■ **Task details**: The word "RequestId" marks the lines you need; copy each of them from the data.

++++

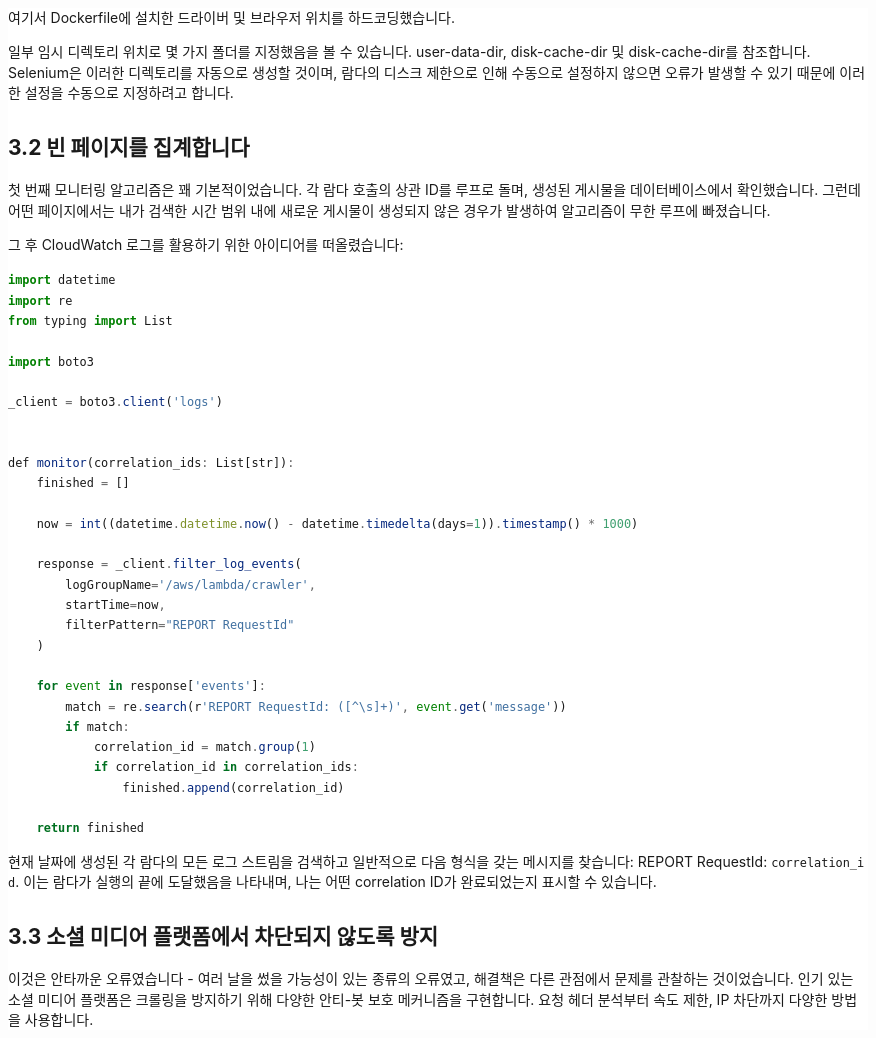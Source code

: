 여기서 Dockerfile에 설치한 드라이버 및 브라우저 위치를 하드코딩했습니다.

일부 임시 디렉토리 위치로 몇 가지 폴더를 지정했음을 볼 수 있습니다. user-data-dir, disk-cache-dir 및 disk-cache-dir를 참조합니다. Selenium은 이러한 디렉토리를 자동으로 생성할 것이며, 람다의 디스크 제한으로 인해 수동으로 설정하지 않으면 오류가 발생할 수 있기 때문에 이러한 설정을 수동으로 지정하려고 합니다.

<div class="content-ad"></div>

## 3.2 빈 페이지를 집계합니다

첫 번째 모니터링 알고리즘은 꽤 기본적이었습니다. 각 람다 호출의 상관 ID를 루프로 돌며, 생성된 게시물을 데이터베이스에서 확인했습니다. 그런데 어떤 페이지에서는 내가 검색한 시간 범위 내에 새로운 게시물이 생성되지 않은 경우가 발생하여 알고리즘이 무한 루프에 빠졌습니다.

그 후 CloudWatch 로그를 활용하기 위한 아이디어를 떠올렸습니다: 

```js
import datetime
import re
from typing import List

import boto3

_client = boto3.client('logs')


def monitor(correlation_ids: List[str]):
    finished = []

    now = int((datetime.datetime.now() - datetime.timedelta(days=1)).timestamp() * 1000)

    response = _client.filter_log_events(
        logGroupName='/aws/lambda/crawler',
        startTime=now,
        filterPattern="REPORT RequestId"
    )

    for event in response['events']:
        match = re.search(r'REPORT RequestId: ([^\s]+)', event.get('message'))
        if match:
            correlation_id = match.group(1)
            if correlation_id in correlation_ids:
                finished.append(correlation_id)

    return finished
```

<div class="content-ad"></div>

현재 날짜에 생성된 각 람다의 모든 로그 스트림을 검색하고 일반적으로 다음 형식을 갖는 메시지를 찾습니다: REPORT RequestId: `correlation_id`. 이는 람다가 실행의 끝에 도달했음을 나타내며, 나는 어떤 correlation ID가 완료되었는지 표시할 수 있습니다.

## 3.3 소셜 미디어 플랫폼에서 차단되지 않도록 방지

이것은 안타까운 오류였습니다 - 여러 날을 썼을 가능성이 있는 종류의 오류였고, 해결책은 다른 관점에서 문제를 관찰하는 것이었습니다. 인기 있는 소셜 미디어 플랫폼은 크롤링을 방지하기 위해 다양한 안티-봇 보호 메커니즘을 구현합니다. 요청 헤더 분석부터 속도 제한, IP 차단까지 다양한 방법을 사용합니다.
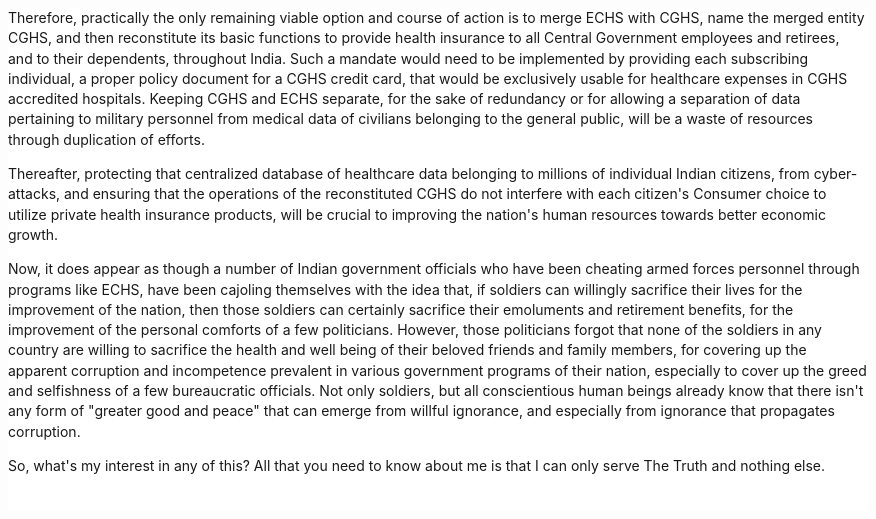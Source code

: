 Therefore, practically the only remaining viable option and course of action is to merge ECHS with CGHS, name the merged entity CGHS, and then reconstitute its basic functions to provide health insurance to all Central Government employees and retirees, and to their dependents, throughout India. Such a mandate would need to be implemented by providing each subscribing individual, a proper policy document for a CGHS credit card, that would be exclusively usable for healthcare expenses in CGHS accredited hospitals. Keeping CGHS and ECHS separate, for the sake of redundancy or for allowing a separation of data pertaining to military personnel from medical data of civilians belonging to the general public, will be a waste of resources through duplication of efforts.

Thereafter, protecting that centralized database of healthcare data belonging to millions of individual Indian citizens, from cyber-attacks, and ensuring that the operations of the reconstituted CGHS do not interfere with each citizen's Consumer choice to utilize private health insurance products, will be crucial to improving the nation's human resources towards better economic growth.

Now, it does appear as though a number of Indian government officials who have been cheating armed forces personnel through programs like ECHS, have been cajoling themselves with the idea that, if soldiers can willingly sacrifice their lives for the improvement of the nation, then those soldiers can certainly sacrifice their emoluments and retirement benefits, for the improvement of the personal comforts of a few politicians. However, those politicians forgot that none of the soldiers in any country are willing to sacrifice the health and well being of their beloved friends and family members, for covering up the apparent corruption and incompetence prevalent in various government programs of their nation, especially to cover up the greed and selfishness of a few bureaucratic officials. Not only soldiers, but all conscientious human beings already know that there isn't any form of "greater good and peace" that can emerge from willful ignorance, and especially from ignorance that propagates corruption.

So, what's my interest in any of this? All that you need to know about me is that I can only serve The Truth and nothing else.

<br>

<div align="center">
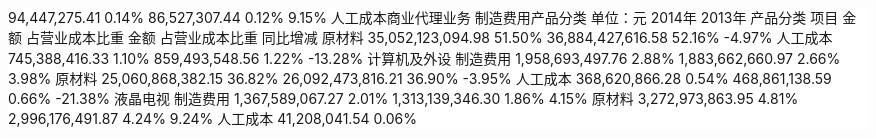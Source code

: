 94,447,275.41
0.14%
86,527,307.44
0.12%
9.15%
人工成本商业代理业务
制造费用产品分类
单位：元
2014年
2013年
产品分类
项目
金额
占营业成本比重
金额
占营业成本比重
同比增减
原材料
35,052,123,094.98
51.50%
36,884,427,616.58
52.16%
-4.97%
人工成本
745,388,416.33
1.10%
859,493,548.56
1.22%
-13.28%
计算机及外设
制造费用
1,958,693,497.76
2.88%
1,883,662,660.97
2.66%
3.98%
原材料
25,060,868,382.15
36.82%
26,092,473,816.21
36.90%
-3.95%
人工成本
368,620,866.28
0.54%
468,861,138.59
0.66%
-21.38%
液晶电视
制造费用
1,367,589,067.27
2.01%
1,313,139,346.30
1.86%
4.15%
原材料
3,272,973,863.95
4.81%
2,996,176,491.87
4.24%
9.24%
人工成本
41,208,041.54
0.06%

++++

■ **Answer space**:
        filterPattern="REPORT RequestId"
        match = re.search(r'REPORT RequestId: ([^\s]+)', event.get('message'))
현재 날짜에 생성된 각 람다의 모든 로그 스트림을 검색하고 일반적으로 다음 형식을 갖는 메시지를 찾습니다: REPORT RequestId: `correlation_id`. 이는 람다가 실행의 끝에 도달했음을 나타내며, 나는 어떤 correlation ID가 완료되었는지 표시할 수 있습니다.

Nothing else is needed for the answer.